__TRY IT__. Write only the number of lines in the data that contain the word "Este".
•••
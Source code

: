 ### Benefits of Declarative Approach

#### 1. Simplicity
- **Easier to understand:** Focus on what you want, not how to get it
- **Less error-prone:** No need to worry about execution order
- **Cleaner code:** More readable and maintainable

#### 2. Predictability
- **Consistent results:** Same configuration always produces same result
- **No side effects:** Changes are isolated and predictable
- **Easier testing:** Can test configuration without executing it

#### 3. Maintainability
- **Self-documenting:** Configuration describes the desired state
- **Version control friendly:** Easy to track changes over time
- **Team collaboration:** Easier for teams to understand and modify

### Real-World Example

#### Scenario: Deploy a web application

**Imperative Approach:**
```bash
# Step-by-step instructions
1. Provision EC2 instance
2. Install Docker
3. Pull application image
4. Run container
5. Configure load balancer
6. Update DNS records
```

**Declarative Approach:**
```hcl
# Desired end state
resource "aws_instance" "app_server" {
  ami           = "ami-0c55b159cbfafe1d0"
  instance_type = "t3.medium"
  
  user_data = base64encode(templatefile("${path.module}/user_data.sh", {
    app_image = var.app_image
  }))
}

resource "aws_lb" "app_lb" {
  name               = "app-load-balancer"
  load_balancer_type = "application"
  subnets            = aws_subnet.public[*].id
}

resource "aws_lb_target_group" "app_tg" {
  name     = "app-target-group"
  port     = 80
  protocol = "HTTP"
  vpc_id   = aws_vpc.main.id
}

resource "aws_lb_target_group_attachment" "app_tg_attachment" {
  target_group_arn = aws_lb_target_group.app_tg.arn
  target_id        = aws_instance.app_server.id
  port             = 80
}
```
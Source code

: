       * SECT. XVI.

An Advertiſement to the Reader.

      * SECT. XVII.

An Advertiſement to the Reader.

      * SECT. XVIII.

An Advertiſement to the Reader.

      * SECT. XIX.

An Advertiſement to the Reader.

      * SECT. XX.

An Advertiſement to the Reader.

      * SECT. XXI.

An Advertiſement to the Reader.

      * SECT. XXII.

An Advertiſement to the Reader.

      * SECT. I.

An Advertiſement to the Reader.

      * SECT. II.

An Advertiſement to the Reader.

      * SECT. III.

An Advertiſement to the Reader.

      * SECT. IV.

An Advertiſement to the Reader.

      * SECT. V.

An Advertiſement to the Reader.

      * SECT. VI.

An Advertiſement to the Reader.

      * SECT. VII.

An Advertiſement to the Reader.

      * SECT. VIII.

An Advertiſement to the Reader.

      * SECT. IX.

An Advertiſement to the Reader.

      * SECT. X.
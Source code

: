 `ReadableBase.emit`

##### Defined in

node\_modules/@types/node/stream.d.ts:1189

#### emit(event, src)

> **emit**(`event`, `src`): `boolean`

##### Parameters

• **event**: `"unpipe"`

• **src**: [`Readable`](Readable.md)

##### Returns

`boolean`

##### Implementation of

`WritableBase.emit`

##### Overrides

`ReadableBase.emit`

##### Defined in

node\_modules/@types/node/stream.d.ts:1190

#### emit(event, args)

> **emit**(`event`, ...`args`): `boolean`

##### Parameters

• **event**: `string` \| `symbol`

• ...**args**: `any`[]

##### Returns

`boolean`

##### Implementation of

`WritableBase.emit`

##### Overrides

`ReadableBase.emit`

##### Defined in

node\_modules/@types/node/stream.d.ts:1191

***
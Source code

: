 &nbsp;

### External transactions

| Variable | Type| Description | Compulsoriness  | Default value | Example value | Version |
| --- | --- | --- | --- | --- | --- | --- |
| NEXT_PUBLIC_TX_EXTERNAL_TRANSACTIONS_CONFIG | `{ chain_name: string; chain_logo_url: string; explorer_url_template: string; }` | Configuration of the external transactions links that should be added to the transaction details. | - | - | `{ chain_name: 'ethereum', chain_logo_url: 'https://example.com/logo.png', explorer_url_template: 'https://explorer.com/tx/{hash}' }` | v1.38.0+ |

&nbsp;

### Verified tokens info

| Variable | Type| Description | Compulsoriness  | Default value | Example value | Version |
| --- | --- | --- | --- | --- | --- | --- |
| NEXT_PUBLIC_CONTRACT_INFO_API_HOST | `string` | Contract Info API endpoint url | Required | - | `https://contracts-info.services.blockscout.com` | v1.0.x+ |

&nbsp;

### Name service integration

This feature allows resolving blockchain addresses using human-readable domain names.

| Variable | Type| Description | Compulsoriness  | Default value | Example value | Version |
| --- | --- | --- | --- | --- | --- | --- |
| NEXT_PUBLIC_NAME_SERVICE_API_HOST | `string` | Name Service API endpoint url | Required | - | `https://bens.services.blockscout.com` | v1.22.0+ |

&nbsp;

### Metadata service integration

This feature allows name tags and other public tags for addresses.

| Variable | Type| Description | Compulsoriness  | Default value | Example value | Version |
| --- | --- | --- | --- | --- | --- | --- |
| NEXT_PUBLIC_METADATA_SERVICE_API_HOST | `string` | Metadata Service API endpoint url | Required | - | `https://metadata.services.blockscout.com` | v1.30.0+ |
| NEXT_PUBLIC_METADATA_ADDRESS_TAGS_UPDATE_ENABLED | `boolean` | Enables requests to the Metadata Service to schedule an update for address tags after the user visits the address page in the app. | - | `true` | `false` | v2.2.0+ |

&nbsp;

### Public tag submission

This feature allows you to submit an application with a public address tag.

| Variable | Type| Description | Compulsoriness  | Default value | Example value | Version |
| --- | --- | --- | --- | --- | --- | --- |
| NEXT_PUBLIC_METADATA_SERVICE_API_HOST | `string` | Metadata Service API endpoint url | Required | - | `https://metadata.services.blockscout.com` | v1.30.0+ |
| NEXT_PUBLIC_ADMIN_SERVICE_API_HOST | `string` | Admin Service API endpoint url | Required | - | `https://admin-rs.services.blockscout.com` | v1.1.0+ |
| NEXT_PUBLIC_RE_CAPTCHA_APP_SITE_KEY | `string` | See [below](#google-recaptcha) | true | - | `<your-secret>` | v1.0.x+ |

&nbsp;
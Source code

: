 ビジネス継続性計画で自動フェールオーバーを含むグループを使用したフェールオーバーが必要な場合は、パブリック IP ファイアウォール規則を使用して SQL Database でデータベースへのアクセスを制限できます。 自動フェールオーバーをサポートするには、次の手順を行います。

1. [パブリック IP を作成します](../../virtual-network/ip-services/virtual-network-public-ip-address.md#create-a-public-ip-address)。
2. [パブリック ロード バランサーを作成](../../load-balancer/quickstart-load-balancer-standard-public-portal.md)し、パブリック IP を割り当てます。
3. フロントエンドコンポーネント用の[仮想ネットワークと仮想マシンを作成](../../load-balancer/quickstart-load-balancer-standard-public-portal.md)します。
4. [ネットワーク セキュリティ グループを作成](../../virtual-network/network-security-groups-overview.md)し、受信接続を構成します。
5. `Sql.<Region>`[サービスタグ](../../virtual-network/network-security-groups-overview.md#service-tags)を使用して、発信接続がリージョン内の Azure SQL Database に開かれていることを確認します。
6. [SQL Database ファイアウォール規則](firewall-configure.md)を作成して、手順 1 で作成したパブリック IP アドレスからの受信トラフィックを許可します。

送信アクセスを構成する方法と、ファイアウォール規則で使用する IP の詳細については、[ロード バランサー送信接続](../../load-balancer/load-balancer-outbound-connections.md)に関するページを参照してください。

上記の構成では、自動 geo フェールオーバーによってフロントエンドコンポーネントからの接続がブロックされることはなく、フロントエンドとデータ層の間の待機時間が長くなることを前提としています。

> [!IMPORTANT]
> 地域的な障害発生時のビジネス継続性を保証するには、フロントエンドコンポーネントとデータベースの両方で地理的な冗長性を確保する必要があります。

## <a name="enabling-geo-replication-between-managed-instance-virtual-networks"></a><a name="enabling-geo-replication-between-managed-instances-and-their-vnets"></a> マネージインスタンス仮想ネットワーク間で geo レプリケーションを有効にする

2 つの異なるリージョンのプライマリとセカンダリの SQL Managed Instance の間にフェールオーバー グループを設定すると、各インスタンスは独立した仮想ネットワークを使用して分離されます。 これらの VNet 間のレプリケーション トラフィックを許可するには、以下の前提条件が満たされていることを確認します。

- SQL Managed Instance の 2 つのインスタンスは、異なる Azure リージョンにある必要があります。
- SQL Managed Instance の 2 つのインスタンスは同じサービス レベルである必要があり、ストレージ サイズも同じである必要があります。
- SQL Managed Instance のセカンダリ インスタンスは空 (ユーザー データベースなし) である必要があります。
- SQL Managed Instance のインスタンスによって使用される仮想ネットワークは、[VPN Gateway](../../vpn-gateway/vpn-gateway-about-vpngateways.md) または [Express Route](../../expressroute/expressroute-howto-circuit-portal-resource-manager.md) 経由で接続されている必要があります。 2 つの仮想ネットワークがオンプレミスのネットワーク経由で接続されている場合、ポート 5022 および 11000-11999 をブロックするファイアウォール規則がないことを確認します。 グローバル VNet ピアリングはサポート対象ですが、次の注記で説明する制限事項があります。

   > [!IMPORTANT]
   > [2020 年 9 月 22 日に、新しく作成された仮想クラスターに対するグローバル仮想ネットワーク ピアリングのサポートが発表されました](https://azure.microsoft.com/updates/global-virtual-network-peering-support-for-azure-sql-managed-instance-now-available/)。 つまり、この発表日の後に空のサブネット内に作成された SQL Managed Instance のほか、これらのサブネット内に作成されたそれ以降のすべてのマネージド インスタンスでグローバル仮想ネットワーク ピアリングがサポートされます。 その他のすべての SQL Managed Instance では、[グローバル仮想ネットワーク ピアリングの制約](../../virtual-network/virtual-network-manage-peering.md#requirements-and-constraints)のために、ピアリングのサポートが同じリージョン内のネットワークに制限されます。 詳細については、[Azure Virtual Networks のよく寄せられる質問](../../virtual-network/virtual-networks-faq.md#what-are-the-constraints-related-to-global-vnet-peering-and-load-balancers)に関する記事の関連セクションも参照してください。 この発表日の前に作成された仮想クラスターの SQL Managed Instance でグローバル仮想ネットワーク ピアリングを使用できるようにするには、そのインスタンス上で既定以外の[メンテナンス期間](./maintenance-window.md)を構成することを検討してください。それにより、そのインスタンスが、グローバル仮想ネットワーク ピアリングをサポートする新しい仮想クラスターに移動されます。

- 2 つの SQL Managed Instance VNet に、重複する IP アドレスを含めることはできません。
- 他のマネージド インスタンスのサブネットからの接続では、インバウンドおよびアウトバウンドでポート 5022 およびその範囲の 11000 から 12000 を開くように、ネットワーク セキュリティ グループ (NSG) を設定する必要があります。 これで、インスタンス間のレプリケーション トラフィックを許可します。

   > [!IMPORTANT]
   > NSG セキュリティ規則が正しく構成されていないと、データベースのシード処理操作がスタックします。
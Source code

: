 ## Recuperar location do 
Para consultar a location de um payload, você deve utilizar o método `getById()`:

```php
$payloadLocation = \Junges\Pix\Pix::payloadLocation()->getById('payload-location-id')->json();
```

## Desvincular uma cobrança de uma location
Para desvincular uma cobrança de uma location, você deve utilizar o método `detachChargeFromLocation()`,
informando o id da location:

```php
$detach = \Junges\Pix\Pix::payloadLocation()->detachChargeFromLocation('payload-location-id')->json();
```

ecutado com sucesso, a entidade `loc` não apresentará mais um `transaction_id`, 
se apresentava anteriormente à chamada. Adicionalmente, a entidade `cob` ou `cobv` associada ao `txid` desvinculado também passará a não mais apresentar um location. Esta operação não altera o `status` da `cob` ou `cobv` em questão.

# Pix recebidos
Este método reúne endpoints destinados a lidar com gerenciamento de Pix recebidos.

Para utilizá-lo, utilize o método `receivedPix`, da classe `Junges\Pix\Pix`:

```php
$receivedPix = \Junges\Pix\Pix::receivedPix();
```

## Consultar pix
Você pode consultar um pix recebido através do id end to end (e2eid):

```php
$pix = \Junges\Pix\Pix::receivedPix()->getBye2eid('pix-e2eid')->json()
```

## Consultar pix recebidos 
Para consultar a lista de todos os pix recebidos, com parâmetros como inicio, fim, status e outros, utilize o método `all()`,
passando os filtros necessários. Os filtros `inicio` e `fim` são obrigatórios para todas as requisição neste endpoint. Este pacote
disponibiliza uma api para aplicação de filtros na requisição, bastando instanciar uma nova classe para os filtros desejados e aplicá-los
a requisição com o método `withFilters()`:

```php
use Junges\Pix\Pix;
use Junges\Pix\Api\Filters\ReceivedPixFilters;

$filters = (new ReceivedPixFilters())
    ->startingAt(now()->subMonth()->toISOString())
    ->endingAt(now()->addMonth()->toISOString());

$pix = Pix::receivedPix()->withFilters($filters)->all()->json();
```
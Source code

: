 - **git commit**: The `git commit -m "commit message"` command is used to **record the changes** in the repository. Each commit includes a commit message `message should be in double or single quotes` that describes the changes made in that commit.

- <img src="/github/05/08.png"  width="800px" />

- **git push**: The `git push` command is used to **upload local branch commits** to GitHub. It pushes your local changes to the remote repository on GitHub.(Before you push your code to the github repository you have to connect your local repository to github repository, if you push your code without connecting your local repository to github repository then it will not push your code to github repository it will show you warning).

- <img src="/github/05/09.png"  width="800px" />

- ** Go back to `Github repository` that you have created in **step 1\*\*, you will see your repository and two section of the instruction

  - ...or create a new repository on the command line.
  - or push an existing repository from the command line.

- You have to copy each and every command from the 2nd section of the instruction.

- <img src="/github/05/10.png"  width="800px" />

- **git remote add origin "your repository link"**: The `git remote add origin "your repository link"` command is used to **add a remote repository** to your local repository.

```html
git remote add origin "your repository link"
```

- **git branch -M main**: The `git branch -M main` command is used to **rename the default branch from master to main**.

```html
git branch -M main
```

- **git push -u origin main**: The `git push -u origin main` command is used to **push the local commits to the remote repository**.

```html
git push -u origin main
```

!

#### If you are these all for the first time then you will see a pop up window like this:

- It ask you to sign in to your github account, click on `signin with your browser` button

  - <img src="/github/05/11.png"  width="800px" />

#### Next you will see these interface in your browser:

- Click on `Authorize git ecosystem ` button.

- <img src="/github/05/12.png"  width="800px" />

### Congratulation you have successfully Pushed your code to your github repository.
•••
__THE ANSWER__. 2